For the next decade Yogananda worked relentlessly, traversing America by train multiple times, teaching in most major cities, and leaving behind students and centers to perpetuate his work. Disciples were trained as administrators and teachers. A corres- pondence course was created to reach people he could not teach one-on-one. A monastic order was established. All this and more was accomplished under enormous pressure and financial strain as the Great Depression deepened and the usual challenges of running a growing organization grew more intense.

On top of all that, he endured racism (the KKK  as ascendant in the 20s), religious bigotry, public ridicule, and name-calling (“snake charmer” was one of the milder ones), threats, and headline-grabbing lawsuits. At times he longed to return to India and to the simple life of a sannyasi.

But he returned to his beloved homeland only once for exactly a year, and he worked much of that time building the Indian branch of his organization.

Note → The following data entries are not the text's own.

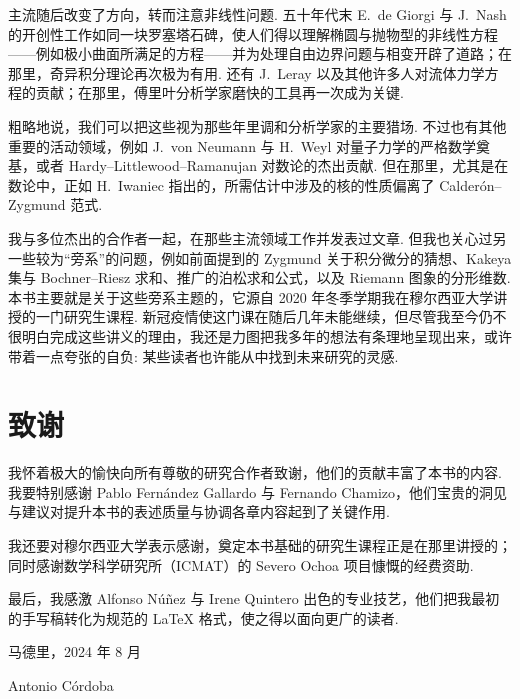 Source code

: 主流随后改变了方向，转而注意非线性问题. 五十年代末 E.~de Giorgi 与 J.~Nash 的开创性工作如同一块罗塞塔石碑，使人们得以理解椭圆与抛物型的非线性方程——例如极小曲面所满足的方程——并为处理自由边界问题与相变开辟了道路；在那里，奇异积分理论再次极为有用. 还有 J.~Leray 以及其他许多人对流体力学方程的贡献；在那里，傅里叶分析学家磨快的工具再一次成为关键.

粗略地说，我们可以把这些视为那些年里调和分析学家的主要猎场. 不过也有其他重要的活动领域，例如 J.~von Neumann 与 H.~Weyl 对量子力学的严格数学奠基，或者 Hardy--Littlewood--Ramanujan 对数论的杰出贡献. 但在那里，尤其是在数论中，正如 H.~Iwaniec 指出的，所需估计中涉及的核的性质偏离了 Calderón--Zygmund 范式.

我与多位杰出的合作者一起，在那些主流领域工作并发表过文章. 但我也关心过另一些较为``旁系''的问题，例如前面提到的 Zygmund 关于积分微分的猜想、Kakeya 集与 Bochner--Riesz 求和、推广的泊松求和公式，以及 Riemann 图象的分形维数. 本书主要就是关于这些旁系主题的，它源自 2020 年冬季学期我在穆尔西亚大学讲授的一门研究生课程. 新冠疫情使这门课在随后几年未能继续，但尽管我至今仍不很明白完成这些讲义的理由，我还是力图把我多年的想法有条理地呈现出来，或许带着一点夸张的自负: 某些读者也许能从中找到未来研究的灵感.

\section*{致谢}

我怀着极大的愉快向所有尊敬的研究合作者致谢，他们的贡献丰富了本书的内容. 我要特别感谢 Pablo Fernández Gallardo 与 Fernando Chamizo，他们宝贵的洞见与建议对提升本书的表述质量与协调各章内容起到了关键作用.

我还要对穆尔西亚大学表示感谢，奠定本书基础的研究生课程正是在那里讲授的；同时感谢数学科学研究所（ICMAT）的 Severo Ochoa 项目慷慨的经费资助.

最后，我感激 Alfonso Núñez 与 Irene Quintero 出色的专业技艺，他们把我最初的手写稿转化为规范的 LaTeX 格式，使之得以面向更广的读者.

\begin{flushright}
  马德里，2024 年 8 月

  \medskip
  Antonio Córdoba
\end{flushright}

\vspace{1cm}


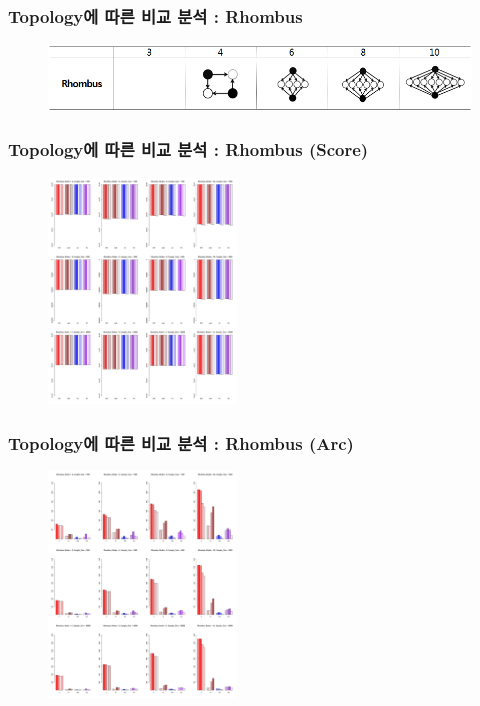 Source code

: \documentclass{beamer}
\begin{document}
\begin{frame}
\frametitle{Topology에 따른 비교 분석 : Rhombus}
{\scriptsize{}
	\begin{figure}
		\includegraphics[height=50pt]{images/Topologies_Rhombus}
	\end{figure}	
}
\end{frame}



\begin{frame}
\frametitle{Topology에 따른 비교 분석 : Rhombus (Score)}
{\scriptsize{}
	\begin{figure}
		\includegraphics[height=170pt]{images/06_Rhombus_Score}
	\end{figure}	
}
\end{frame}


\begin{frame}
\frametitle{Topology에 따른 비교 분석 : Rhombus (Arc)}
{\scriptsize{}
	\begin{figure}
		\includegraphics[height=170pt]{images/06_Rhombus_Arcs}
	\end{figure}	
}
\end{frame}
\end{document}
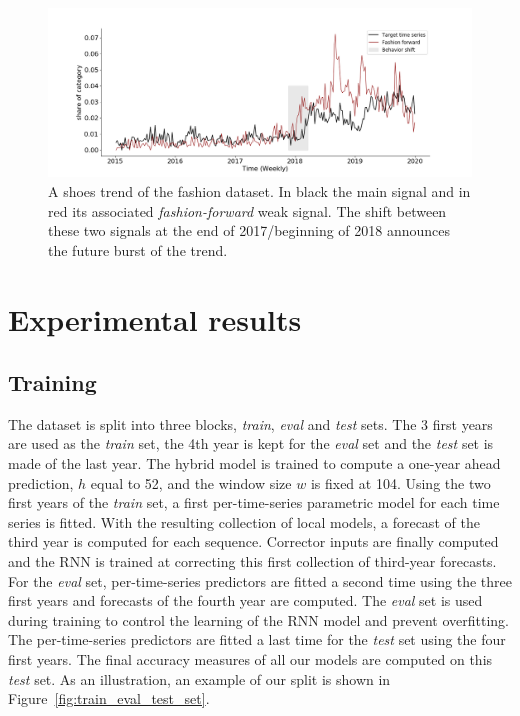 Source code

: \documentclass[review]{elsarticle}
\newcommand{\lag}{h}
\newcommand{\window}{w}
\begin{document}
\begin{figure}
  \centering
    \includegraphics[width=1.\linewidth]{figure/ff_example}
  \caption{A shoes trend of the fashion dataset. In black the main signal and in red its associated \textit{fashion-forward} weak signal. The shift between these two signals at the end of 2017/beginning of 2018 announces the future burst of the trend.}
\label{fig:oneemergingtrend}
\end{figure}





\section{Experimental results}
\label{sec:exp}

\subsection{Training}
The dataset is split into three blocks, {\em train}, {\em eval} and {\em test} sets. The 3 first years are used as the {\em train} set, the 4th year is kept for the {\em eval} set and the {\em test} set is made of the last year. The hybrid model is trained to compute a one-year ahead prediction, $\lag$ equal to 52, and the window size $\window$ is fixed at 104.
Using the two first years of the {\em train} set, a first per-time-series parametric model for each time series is fitted. With the resulting collection of local models, a forecast of the third year is computed for each sequence. Corrector inputs are finally computed and the RNN is trained at correcting this first collection of third-year forecasts. For the {\em eval} set, per-time-series predictors are fitted a second time using the three first years and forecasts of the fourth year are computed. The {\em eval} set is used during  training to control the learning of the RNN model and prevent overfitting. The per-time-series predictors are fitted a last time for the {\em test} set using the four first years. The final accuracy measures of all our models are computed on this {\em test} set. As an illustration, an example of our split is shown in Figure~\ref{fig:train_eval_test_set}.
\end{document}
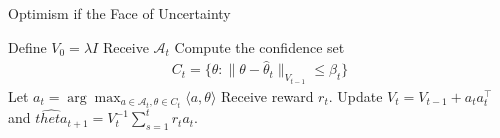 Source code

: \documentclass[11pt]{article}
\newcommand{\mc}[1]{\mathcal{#1}}
\newcommand{\1}[1]{\mathbf{1}\left\{#1\right\}}
\begin{document}
\begin{algorithm}
\caption{Optimism if the Face of Uncertainty}\label{alg:cap}
\begin{algorithmic}
\State Define $V_0 = \lambda I$
    \State Receive $\mc{A}_t$
    \State Compute the confidence set 
    \begin{align*}
        C_t = \{\theta:\|\theta - \hat{\theta}_t\|_{V_{t-1}} \leq \beta_t\} 
    \end{align*}
    \State Let $a_t = \arg\max_{a\in \mc{A}_t, \theta\in C_t} \langle a, \theta\rangle $ 
    \State Receive reward $r_t$.
    \State Update $V_{t} = V_{t-1} + a_t a_t^{\top}$ and $\hat{theta}_{t+1} = V_t^{-1}\sum_{s=1}^{t} r_t a_t$.
\EndFor
\end{algorithmic}
\end{algorithm}
\end{document}
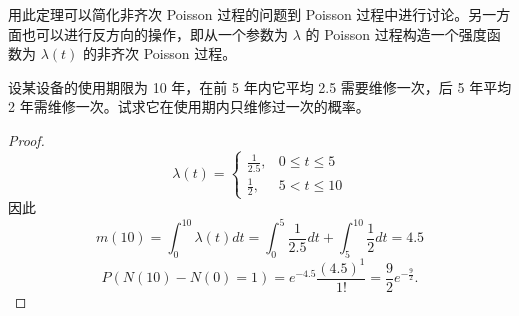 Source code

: \documentclass[lang=cn,10pt,thmcnt=section]{elegantbook}
\begin{document}
\begin{remark}

	用此定理可以简化非齐次 Poisson 过程的问题到 Poisson 过程中进行讨论。另一方面也可以进行反方向的操作，即从一个参数为 $\lambda$ 的 Poisson 过程构造一个强度函数为 $\lambda(t)$ 的非齐次 Poisson 过程。
\end{remark}
\begin{example}
	设某设备的使用期限为 10 年，在前 5 年内它平均 2.5 需要维修一次，后 5 年平均 2 年需维修一次。试求它在使用期内只维修过一次的概率。
\end{example}
\begin{proof}
\[
\lambda(t) = 
\begin{cases} 
\frac{1}{2.5}, & 0 \leq t \leq 5 \\
\frac{1}{2}, & 5 < t \leq 10 
\end{cases}
\]
因此
\[
m(10) = \int_{0}^{10} \lambda(t) dt = \int_{0}^{5} \frac{1}{2.5} dt + \int_{5}^{10} \frac{1}{2} dt = 4.5
\]
\[
P(N(10) - N(0) = 1) = e^{-4.5} \frac{(4.5)^1}{1!} = \frac{9}{2} e^{-\frac{9}{2}}.
\]
\end{proof}
\end{document}
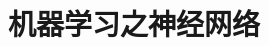 \documentclass[12pt]{beamer}
\begin{document}
\title{\bf\Huge 机器学习之神经网络}
\author{}

\begin{frame}
  \titlepage
\end{frame}

%
%
%
%
%
%
%
%
%
%
%
%
%
%
%
%
\end{document}
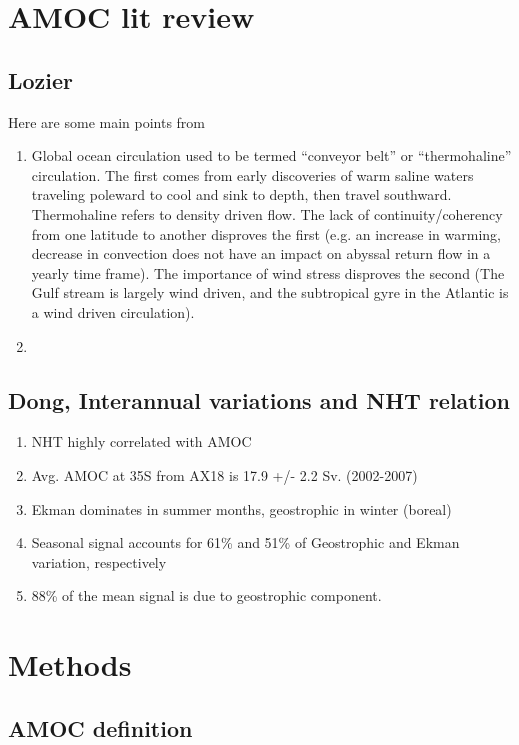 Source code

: \documentclass[a4paper,11pt]{article}
\begin{document}
\section{AMOC lit review}

\subsection{Lozier}
Here are some main points from \cite{lozier}
\begin{enumerate}
	\item Global ocean circulation used to be termed ``conveyor belt'' or ``thermohaline'' circulation. The first comes from early discoveries of warm saline waters traveling poleward to cool and sink to depth, then travel southward. Thermohaline refers to density driven flow. The lack of continuity/coherency from one latitude to another disproves the first (e.g. an increase in warming, decrease in convection does not have an impact on abyssal return flow in a yearly time frame). The importance of wind stress disproves the second (The Gulf stream is largely wind driven, and the subtropical gyre in the Atlantic is a wind driven circulation). 
	\item 
\end{enumerate}


\subsection{Dong, Interannual variations and NHT relation}

\begin{enumerate}
	\item NHT highly correlated with AMOC
	\item Avg. AMOC at 35S from AX18 is 17.9 +/- 2.2 Sv. (2002-2007)
	\item Ekman dominates in summer months, geostrophic in winter (boreal)
	\item Seasonal signal accounts for 61\% and 51\% of Geostrophic and Ekman variation, respectively
	\item 88\% of the mean signal is due to geostrophic component. 
\end{enumerate}



\section{Methods}
\label{methods}
  
  \subsection{AMOC definition}
  
\end{document}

After returning to the US in mid-1936, he settled into a more stationary life. Rarely leaving Southern California, he spent most of his time in LA and also in a spectacular retreat center in Encinitas, north of San Diego, on a cliff overlooking the Pacific Ocean (it remains a working center and pilgrimage site). He focused on his legacy, training disciples to carry on his work, securing his organization’s finances and administrative structure, and pouring out an extraordinary body of written work.

 (Top) Self-Realization Fellowship (SRF) has announced the September 15, 2020 release of a special Centennial edition of Paramahansa Yogananda’s seminal book, The Science of Religion, to commemorate the 100th anniversary of his historic arrival in the United States on September 19, 1920.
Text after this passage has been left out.